■ Problem to work on
Look through the lines below and extract any with the word "message".
+++ Material provided +++
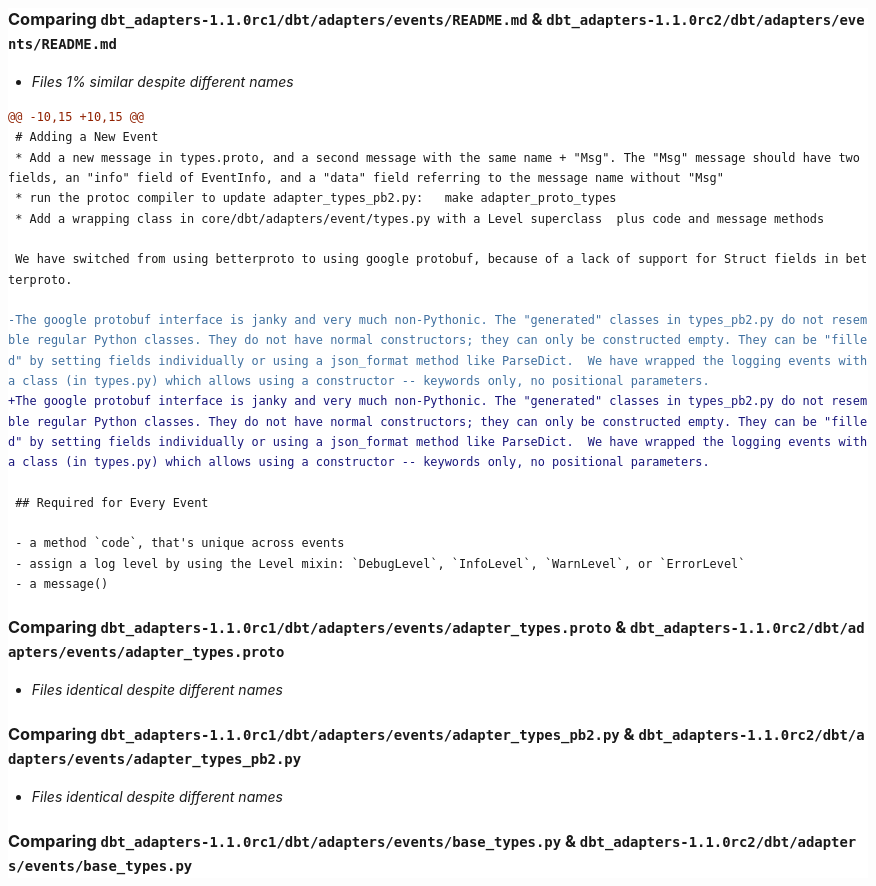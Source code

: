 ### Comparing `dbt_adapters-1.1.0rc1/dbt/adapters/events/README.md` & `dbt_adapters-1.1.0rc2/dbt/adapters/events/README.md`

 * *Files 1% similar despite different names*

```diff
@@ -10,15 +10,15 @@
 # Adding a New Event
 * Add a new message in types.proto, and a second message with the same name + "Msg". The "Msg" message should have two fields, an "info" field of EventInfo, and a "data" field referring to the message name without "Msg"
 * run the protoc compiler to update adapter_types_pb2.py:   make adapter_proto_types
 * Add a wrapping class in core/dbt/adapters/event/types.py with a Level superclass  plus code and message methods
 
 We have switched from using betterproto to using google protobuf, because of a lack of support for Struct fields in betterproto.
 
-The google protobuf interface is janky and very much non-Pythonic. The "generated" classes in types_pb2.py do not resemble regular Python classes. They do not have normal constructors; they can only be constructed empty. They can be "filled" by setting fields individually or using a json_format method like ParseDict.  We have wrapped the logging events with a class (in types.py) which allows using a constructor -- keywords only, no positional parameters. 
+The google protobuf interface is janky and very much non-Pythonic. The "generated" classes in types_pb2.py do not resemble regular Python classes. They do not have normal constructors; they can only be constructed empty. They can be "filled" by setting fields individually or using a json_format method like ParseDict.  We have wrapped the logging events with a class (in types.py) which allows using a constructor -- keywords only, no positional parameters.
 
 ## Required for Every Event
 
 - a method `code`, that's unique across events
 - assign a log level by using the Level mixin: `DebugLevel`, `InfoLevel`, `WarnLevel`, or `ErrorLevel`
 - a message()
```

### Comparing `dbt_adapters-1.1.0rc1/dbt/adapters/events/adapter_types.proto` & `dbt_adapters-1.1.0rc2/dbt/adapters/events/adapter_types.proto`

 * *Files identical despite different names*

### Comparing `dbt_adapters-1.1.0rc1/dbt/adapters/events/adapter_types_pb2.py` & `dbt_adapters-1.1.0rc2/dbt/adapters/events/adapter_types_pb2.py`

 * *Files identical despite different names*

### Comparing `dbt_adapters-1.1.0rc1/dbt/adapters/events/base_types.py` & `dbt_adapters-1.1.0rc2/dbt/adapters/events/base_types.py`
+++
■ Task solution
 * Add a new message in types.proto, and a second message with the same name + "Msg". The "Msg" message should have two fields, an "info" field of EventInfo, and a "data" field referring to the message name without "Msg"
 * Add a wrapping class in core/dbt/adapters/event/types.py with a Level superclass  plus code and message methods
 - a message()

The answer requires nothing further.